### Working data
━━━━━━━━━━

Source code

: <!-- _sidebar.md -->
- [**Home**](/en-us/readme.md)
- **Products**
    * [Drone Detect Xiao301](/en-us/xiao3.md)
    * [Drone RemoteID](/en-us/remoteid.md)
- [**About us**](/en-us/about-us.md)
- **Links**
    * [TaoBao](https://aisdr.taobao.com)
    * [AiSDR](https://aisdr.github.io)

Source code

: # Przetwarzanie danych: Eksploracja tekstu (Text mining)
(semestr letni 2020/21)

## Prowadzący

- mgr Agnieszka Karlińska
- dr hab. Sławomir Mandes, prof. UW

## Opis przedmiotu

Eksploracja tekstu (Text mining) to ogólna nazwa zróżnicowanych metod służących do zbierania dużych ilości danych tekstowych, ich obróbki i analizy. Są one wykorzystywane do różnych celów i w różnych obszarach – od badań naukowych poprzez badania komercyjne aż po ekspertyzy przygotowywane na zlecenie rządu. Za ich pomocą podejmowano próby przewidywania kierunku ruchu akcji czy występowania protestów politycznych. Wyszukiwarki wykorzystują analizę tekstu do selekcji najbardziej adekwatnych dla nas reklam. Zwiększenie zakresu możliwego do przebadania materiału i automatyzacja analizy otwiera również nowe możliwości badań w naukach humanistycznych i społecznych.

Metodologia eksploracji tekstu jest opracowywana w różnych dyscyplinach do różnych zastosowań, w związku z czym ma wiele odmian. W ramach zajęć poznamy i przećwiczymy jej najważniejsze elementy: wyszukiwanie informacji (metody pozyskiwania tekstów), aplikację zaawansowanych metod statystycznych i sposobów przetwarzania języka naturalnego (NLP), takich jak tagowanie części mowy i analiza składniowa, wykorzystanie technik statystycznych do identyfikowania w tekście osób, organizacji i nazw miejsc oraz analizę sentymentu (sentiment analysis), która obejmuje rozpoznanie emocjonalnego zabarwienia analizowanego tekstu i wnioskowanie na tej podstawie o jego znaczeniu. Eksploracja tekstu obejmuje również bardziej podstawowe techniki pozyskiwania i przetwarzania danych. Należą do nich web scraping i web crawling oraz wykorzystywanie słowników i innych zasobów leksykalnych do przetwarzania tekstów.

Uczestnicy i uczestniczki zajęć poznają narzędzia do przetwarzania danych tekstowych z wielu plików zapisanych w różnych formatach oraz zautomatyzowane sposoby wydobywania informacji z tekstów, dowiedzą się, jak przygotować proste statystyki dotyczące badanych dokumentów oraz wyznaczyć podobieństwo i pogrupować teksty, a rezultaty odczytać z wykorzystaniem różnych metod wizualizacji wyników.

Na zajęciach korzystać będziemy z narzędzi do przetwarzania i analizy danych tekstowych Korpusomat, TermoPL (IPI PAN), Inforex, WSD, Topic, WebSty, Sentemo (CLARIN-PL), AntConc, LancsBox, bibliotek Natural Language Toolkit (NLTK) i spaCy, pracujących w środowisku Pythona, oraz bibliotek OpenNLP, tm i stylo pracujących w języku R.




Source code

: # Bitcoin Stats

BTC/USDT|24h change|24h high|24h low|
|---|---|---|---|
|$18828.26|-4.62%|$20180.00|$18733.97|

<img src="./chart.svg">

━━━━━━━━━━

### Task instructions
Starting at the line above that contains "(semestr letni 2020/21)", repeat each line exactly up to and including the line that contains "## Opis przedmiotu", and stop there.

### Solved problem
(semestr letni 2020/21)

## Prowadzący

- mgr Agnieszka Karlińska
- dr hab. Sławomir Mandes, prof. UW

## Opis przedmiotu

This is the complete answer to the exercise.